There's a lot in this blog that's about me, or about my baby, or even (occasionally) about my husband but there's very little about me and my husband. There's very little about how having a baby has affected our relationship and if I think not too long or hard about it, it's probably because I haven't wanted to write about it. I think I've wanted to ignore the slow erosion that having a baby has had on our relationship because we've been a little complacent, a lot tired and apart a lot because of work. But here it is - the dirty, grimy truth about how having a baby can easily and quietly destroy your relationship if you're not careful. The thing about having a baby is that there are no secrets left. There's very little that remains glamorous - my husband is visibly shocked these days when he sees me with clean hair, or without baby sick on my clothes, or with a bra on and my teeth brushed - I'm not sure I can remember the last time all four of these things happened at the same time.
And that's ok, I tell myself, because I have a baby to look after and it is ok. The last thing I am saying is that, apart from raising a small human, feeding it, nourishing it, teaching it to use its body, its limbs, its brain, teaching it a whole language and keeping the bloody house half way clean...you now have to make sure you are clean, made up and sexy. That's not what I'm saying but I am saying that we can't forget that we were in a relationship with each other long before we had the Small. We were in love with each other for reasons totally unrelated to the Small. Despite that, it's hard to even remember a time before the Small existed and those things can easily get lost and forgotten amidst the piles of puke, laundry and dirty nappies and if you can remember even one of them, every now and again, and remind your other half of it too...then you may just have a laugh and look at each other in the way you used to.
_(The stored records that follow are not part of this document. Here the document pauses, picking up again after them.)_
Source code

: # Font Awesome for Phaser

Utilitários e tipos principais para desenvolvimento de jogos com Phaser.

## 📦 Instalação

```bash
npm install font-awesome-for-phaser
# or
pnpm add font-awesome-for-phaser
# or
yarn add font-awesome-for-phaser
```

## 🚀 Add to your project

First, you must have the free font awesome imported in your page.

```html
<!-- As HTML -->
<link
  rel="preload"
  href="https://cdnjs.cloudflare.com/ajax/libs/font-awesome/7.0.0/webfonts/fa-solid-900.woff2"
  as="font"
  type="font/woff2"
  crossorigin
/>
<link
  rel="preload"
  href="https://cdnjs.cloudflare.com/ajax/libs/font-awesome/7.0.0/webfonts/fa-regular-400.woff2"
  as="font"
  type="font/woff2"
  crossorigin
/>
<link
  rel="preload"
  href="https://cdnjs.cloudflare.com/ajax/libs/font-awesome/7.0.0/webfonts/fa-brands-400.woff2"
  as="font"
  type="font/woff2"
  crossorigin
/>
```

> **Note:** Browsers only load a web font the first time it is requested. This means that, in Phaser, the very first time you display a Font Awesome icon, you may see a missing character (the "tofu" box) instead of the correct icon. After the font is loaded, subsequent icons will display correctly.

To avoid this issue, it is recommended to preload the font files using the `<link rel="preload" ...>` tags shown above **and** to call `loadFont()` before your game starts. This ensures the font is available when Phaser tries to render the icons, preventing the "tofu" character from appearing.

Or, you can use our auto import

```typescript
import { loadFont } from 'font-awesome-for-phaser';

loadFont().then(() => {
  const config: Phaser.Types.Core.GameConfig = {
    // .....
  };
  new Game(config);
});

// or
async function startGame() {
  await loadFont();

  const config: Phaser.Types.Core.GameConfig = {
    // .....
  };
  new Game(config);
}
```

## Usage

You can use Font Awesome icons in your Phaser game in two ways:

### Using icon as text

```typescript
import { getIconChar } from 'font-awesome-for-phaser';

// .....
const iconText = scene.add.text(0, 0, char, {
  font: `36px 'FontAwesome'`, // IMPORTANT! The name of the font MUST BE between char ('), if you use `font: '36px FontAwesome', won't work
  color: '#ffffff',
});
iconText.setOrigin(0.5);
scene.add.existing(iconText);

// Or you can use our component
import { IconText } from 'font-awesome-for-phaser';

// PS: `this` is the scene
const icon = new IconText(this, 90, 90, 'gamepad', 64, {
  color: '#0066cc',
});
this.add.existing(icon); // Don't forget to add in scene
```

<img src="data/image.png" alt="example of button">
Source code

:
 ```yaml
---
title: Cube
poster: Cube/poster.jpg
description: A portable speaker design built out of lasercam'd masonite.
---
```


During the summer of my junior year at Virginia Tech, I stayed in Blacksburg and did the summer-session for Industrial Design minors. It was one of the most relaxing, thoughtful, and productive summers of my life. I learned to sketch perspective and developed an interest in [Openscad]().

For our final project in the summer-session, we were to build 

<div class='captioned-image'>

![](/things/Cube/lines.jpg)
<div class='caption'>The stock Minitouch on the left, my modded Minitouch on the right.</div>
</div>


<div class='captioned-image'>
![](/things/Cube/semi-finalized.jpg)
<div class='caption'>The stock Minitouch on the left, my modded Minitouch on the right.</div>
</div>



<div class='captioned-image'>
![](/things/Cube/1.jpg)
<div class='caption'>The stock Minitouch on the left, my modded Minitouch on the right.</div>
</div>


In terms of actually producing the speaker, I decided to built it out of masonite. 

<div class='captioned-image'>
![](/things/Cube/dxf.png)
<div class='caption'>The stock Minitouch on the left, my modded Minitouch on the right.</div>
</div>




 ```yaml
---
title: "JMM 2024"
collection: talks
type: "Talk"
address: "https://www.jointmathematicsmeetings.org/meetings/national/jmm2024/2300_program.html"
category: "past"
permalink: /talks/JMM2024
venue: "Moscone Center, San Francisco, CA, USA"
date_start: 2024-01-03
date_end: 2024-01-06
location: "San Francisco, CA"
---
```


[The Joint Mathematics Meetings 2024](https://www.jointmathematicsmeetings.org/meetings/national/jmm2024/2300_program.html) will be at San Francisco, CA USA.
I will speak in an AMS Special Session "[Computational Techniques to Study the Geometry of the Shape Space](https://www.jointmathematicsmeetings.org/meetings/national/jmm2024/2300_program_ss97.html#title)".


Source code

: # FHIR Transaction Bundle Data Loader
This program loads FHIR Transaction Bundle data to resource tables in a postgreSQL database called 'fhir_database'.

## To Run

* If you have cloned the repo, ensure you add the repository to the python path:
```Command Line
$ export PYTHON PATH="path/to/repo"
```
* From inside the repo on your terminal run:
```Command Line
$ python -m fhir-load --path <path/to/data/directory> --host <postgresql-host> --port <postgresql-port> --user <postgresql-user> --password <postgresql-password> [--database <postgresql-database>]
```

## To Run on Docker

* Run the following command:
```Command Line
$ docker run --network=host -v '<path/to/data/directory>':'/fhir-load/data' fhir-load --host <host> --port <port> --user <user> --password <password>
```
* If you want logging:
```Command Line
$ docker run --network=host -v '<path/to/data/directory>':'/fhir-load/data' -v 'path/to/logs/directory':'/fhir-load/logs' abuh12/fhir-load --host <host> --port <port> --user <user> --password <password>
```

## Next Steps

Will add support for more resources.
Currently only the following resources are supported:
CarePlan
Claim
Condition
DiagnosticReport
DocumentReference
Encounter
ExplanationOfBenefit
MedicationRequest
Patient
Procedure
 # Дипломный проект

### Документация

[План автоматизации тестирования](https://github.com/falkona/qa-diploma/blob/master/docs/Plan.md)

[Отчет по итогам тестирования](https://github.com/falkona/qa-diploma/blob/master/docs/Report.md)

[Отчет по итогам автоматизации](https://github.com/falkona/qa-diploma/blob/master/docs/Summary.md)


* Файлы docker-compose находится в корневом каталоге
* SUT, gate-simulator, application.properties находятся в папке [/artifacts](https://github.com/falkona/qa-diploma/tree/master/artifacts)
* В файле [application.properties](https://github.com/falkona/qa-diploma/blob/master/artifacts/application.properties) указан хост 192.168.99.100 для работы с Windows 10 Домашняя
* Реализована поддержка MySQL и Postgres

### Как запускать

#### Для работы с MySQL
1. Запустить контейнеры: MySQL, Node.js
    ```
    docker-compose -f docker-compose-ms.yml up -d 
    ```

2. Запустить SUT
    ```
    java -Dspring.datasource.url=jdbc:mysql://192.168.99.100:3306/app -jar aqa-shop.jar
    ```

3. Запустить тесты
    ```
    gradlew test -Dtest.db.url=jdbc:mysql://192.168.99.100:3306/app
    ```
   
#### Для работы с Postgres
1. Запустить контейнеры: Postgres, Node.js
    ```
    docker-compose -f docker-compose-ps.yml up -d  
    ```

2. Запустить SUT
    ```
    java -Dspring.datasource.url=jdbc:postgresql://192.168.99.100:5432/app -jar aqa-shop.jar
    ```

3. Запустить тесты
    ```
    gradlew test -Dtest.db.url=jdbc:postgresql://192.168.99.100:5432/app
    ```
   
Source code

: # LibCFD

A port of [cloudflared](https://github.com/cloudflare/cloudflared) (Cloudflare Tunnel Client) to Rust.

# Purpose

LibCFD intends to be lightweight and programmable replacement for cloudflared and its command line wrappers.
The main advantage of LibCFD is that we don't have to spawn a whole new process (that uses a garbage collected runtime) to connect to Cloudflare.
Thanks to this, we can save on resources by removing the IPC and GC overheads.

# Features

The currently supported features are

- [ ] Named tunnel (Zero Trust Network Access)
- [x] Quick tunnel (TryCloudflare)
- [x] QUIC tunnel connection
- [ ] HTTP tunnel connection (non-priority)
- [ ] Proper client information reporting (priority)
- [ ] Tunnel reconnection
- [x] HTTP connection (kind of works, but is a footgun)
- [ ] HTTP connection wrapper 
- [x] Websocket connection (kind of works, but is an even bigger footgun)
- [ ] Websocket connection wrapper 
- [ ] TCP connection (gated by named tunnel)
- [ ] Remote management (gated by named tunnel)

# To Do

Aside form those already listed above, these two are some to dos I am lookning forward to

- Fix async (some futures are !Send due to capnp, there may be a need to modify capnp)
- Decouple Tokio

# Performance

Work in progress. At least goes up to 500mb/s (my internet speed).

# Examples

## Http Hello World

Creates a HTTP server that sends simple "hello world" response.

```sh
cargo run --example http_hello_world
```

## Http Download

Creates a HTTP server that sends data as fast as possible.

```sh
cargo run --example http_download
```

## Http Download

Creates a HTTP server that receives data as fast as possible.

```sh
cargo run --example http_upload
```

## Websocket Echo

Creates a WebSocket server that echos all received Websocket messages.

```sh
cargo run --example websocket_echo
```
I'm not saying that having a baby instantly destroys your relationship but it doesn't instantly make it better, more fulfilled and more nourished either. It means that instead of being able to focus on each other and the dynamic between the two of you, you now have to do that and add a baby into the equation. It may seem like an impossible task - how on earth can you find time to put the baby somewhere else while you remember what you love about each other? It is hard - really hard - but it's not impossible and that sad, sad truth is if you let the baby become the be all and end all of your communication, your conversation, your shared interests then you are heading down a dangerous road.
Be nervous about babysitters, be nervous about leaving your baby with a grandparent, be nervous about being away from your baby for the first time but be more nervous about ending up in an unhappy place with the father of your baby who you can't really remember why you married in the first place.
This blog is and always has been about honesty and I'll be honest - my husband and I have been through a rough time. Thankfully, we are coming out the other side because we're big fans of fights and talking and conversations over bottles of wine, middle-of-the-night chats in the dark when we can't see each other's facial expressions (I would definitely recommend fighting in the dark!) We love nothing more than a bit of at-home therapy and through the long, extracted and often dramatic chats, we have recognised that, while things aren't great right now, we do want to be together, we do love each other and that just means we need to find a way back to each other and be patient with each other while we do it.
It's hard - don't be afraid to admit that you're worried about your relationship because if you don't address it, it won't get any better. It's actually easily fixed - it's just not easily acknowledged.